Emmanuelle Loyer : En effet, Lévi-Strauss est habité par des époques qu'il n'a pas vécues. Je donne une grande place à ces passés qui le constituent : il dit être un homme du XIXe siècle et affectionne la "fraîcheur" du regard du XVIe siècle. Lorsqu’il se rend au Brésil, il a en poche Jean de Lery (Le Voyage faict en la terre du Brésil). Sur son terrain brésilien, il rêve de cette rencontre inaugurale de la modernité entre le premier Indien et le premier Européen, en espérant retrouver à son tour, intacte, une forme de sidération.

En vous lisant, on découvre un jeune Lévi-Strauss, professeur de philosophie et militant socialiste. Deux expériences qu’il semble avoir reniées par la suite.

E. L. : La correspondance familiale que j'ai consultée (et qui vient d'être publiée) nous fait découvrir l'inimaginable : un Lévi-Strauss jeune et piaffant, féru de voitures (mais avec quelques difficultés à passer son permis), qui trouve tout passionnant et "épatant" (un mot d'époque)-  y compris les cours de philosophie -  un peu laborieux  - qu’il délivre au lycée de Mont de Marsan, son premier poste en 1933. Pour autant, dans Tristes Tropiques, il consacre des pages très dures à l'enseignement de la philosophie à la Sorbonne qu'il décrit comme une rhétorique artificielle qui "manque" le monde et le laisse terriblement insatisfait.  Sur le plan politique, il a  en effet été un socialiste zélé, non seulement aspirant à théoriser la philosophie du parti mais aussi un militant de terrain. Il s’est ensuite éloigné de la politique et a sous-estimé ce que cette expérience lui a apporté.

À travers cette biographie, on découvre aussi l’émergence de l’ethnologie et celle du structuralisme, tout du moins en France.

E. L. : L'ethnologie a "émergé" bien avant Lévi-Strauss mais on pourrait dire qu'il a refondé l'ethnologie en la renommant "anthropologie" et en l'arrimant à un programme théorique fort -le structuralisme -, une ambition de connaissance concurrente de celle de la philosophie. Ce changement sémantique se produit dans les années 1950, au retour de son séjour aux États-Unis. Il l'installe au cœur de l'institution scientifique française en intitulant sa chaire au Collège de France: "Anthropologie sociale". À travers la biographie, j'ai en effet voulu écrire l'histoire de ces regroupements de savoirs qu'on appelle "disciplines" et qui sont mouvants dans l'histoire.

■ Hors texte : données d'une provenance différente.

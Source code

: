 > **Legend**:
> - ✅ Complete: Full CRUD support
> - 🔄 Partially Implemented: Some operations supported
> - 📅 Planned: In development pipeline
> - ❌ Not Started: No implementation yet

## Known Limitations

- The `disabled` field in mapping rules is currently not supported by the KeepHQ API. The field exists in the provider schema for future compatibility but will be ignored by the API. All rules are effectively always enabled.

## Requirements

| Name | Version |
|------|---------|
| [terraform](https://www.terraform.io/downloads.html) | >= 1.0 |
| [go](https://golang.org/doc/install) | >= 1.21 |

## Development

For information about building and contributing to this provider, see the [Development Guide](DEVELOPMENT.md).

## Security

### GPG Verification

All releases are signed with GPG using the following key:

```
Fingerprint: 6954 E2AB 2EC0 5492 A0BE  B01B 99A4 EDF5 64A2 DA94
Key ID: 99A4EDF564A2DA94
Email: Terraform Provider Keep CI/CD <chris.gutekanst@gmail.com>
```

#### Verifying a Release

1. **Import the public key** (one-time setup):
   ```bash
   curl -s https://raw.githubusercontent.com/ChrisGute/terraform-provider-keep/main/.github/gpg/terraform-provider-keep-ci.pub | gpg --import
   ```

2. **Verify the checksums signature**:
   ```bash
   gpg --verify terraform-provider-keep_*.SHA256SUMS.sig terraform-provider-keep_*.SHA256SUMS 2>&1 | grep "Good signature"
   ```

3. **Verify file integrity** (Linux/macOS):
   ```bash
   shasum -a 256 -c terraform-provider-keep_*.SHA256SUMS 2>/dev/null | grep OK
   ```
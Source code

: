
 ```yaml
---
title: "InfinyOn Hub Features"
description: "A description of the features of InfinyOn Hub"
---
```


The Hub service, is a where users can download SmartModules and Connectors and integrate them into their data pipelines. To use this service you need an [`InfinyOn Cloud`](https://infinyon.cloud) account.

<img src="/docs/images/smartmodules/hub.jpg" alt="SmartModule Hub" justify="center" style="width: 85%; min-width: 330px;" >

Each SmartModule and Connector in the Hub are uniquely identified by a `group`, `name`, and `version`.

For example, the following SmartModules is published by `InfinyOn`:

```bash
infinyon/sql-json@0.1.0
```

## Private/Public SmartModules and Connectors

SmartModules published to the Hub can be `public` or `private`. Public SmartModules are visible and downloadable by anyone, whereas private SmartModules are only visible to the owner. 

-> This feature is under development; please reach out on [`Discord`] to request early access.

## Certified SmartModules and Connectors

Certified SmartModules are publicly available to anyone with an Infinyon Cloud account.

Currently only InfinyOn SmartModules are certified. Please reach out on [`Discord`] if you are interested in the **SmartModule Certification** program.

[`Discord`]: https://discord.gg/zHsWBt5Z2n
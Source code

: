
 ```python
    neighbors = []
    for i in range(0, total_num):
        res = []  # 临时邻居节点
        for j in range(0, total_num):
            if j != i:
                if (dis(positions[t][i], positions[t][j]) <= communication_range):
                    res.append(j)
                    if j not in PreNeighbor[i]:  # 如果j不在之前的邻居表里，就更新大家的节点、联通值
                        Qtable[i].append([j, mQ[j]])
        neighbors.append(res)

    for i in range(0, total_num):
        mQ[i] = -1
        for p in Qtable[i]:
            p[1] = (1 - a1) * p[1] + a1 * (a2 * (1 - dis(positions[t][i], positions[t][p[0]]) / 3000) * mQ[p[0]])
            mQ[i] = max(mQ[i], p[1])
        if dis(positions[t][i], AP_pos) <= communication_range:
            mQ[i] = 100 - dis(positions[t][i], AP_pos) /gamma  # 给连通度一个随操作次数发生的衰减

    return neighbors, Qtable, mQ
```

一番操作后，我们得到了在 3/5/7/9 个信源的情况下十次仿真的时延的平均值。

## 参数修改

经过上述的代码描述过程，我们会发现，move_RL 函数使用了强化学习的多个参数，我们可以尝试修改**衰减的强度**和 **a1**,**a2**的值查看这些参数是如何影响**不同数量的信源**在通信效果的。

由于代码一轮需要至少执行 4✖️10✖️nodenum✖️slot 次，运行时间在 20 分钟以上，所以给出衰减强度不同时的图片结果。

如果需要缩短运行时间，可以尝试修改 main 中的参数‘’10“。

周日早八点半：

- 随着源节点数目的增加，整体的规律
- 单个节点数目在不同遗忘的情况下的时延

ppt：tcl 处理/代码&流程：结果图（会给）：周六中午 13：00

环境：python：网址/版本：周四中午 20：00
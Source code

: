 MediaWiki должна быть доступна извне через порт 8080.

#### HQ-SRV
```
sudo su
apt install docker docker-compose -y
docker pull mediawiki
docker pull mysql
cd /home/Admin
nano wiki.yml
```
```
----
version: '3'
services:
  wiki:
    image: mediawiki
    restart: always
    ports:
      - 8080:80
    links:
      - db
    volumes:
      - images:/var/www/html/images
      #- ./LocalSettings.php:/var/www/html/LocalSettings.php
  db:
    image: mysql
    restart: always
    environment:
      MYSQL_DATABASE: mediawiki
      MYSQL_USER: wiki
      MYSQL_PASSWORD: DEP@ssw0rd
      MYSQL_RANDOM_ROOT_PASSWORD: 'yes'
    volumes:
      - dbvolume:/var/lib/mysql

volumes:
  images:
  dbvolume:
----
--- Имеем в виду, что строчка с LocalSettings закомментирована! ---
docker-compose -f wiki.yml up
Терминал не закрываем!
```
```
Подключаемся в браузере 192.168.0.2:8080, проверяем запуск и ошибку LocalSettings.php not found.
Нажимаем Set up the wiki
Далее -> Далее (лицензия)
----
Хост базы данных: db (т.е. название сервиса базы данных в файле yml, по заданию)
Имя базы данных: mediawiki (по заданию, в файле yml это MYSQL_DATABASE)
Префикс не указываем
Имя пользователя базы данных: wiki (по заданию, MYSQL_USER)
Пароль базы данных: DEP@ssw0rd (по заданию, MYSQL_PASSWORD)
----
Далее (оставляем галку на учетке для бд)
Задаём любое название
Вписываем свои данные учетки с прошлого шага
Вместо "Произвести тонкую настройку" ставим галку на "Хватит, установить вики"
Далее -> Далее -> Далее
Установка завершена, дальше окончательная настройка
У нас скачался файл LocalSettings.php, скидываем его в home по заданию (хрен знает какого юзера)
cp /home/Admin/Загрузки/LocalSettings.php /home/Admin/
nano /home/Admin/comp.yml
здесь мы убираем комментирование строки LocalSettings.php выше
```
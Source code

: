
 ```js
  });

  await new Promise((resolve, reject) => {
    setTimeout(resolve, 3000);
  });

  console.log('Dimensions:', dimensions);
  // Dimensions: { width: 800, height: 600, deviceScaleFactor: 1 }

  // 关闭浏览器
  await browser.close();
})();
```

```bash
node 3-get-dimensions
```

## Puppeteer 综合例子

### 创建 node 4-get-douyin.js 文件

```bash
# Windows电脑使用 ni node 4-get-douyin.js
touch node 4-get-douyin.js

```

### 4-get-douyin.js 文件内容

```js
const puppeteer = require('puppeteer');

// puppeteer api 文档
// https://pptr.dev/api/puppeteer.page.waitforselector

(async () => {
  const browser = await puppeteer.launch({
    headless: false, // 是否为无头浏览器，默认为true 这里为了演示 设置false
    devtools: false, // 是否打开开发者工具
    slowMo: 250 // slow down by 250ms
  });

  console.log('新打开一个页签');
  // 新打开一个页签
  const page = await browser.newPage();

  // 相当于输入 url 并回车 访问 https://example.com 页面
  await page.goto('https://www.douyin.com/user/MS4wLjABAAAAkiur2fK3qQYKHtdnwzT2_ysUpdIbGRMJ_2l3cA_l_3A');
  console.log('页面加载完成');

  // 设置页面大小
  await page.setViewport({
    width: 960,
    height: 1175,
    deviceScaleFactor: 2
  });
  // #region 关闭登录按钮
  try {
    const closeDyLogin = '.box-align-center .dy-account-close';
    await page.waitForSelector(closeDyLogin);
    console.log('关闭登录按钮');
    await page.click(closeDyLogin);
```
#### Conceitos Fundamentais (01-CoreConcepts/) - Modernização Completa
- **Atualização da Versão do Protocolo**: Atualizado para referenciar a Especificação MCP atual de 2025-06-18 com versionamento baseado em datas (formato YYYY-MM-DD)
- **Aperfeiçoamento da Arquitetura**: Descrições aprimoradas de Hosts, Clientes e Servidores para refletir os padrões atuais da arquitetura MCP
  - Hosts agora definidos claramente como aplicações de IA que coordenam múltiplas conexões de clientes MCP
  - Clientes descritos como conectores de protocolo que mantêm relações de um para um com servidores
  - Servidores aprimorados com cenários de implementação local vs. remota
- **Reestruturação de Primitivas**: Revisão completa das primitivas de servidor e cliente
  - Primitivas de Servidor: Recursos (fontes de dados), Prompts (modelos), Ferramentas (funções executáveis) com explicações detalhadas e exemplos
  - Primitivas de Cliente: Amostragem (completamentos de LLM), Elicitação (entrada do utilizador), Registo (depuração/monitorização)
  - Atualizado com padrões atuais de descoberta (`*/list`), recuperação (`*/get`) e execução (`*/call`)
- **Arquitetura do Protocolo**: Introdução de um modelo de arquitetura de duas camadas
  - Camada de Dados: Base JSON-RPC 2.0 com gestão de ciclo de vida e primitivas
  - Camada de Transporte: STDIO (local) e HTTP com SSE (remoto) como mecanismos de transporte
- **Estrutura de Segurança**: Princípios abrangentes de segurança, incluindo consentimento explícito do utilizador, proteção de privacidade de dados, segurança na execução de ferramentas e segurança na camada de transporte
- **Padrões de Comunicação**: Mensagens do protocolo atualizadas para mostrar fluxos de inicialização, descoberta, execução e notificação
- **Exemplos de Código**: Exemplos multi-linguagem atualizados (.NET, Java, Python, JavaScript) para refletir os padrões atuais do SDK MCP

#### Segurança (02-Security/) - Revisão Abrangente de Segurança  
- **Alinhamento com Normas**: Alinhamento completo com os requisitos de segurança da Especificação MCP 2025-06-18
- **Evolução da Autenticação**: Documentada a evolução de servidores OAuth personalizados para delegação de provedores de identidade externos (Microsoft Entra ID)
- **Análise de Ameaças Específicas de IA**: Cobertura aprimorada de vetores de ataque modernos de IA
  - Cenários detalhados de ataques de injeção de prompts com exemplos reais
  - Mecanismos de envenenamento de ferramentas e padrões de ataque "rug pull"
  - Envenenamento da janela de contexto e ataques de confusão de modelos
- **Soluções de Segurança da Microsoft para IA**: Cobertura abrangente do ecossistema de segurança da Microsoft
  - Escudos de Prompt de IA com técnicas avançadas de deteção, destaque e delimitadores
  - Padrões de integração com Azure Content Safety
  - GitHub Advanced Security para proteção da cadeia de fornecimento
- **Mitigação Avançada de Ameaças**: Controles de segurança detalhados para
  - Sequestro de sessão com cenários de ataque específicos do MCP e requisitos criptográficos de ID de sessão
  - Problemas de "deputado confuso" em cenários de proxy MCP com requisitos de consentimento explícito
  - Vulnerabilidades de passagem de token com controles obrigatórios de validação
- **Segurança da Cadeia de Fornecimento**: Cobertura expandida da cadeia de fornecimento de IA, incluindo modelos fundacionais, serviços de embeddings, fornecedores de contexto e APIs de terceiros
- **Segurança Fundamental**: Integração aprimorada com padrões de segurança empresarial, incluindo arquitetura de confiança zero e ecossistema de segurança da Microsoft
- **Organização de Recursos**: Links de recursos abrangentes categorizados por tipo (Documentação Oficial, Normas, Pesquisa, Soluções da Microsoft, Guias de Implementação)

Vous expliquez que lorsque Lévi-Strauss enseignait à l’Université de São Paulo, il se refusait à distiller une science figée et encourageait les étudiants à forger leurs propres visions du monde.

E. L. : Le jeune professeur Lévi-Strauss est  nommé au Brésil pour enseigner la sociologie philosophante d'Auguste Comte et de Durkheim tel qu'ils sont interprétés côté brésilien. Mais lui  veut, au contraire, ancrer la science sociale dans la recherche empirique et l'enquête. Le Brésil lui semble un merveilleux laboratoire, notamment la ville de São Paulo, un modèle d'urbanité américaine à l'état pur. C'est pourquoi il envoie ses étudiants dans les rues et dans les archives et les fait travailler de façon très expérimentale sur un terrain. C'est assez mal vu à l'université qui pratique plutôt les cours magistraux ex cathedra.

Sur le tard, il devient une figure incarnant sagesse et modestie, deux valeurs qu’il considère comme étant la meilleure façon d’aborder les sciences et notamment les sciences sociales.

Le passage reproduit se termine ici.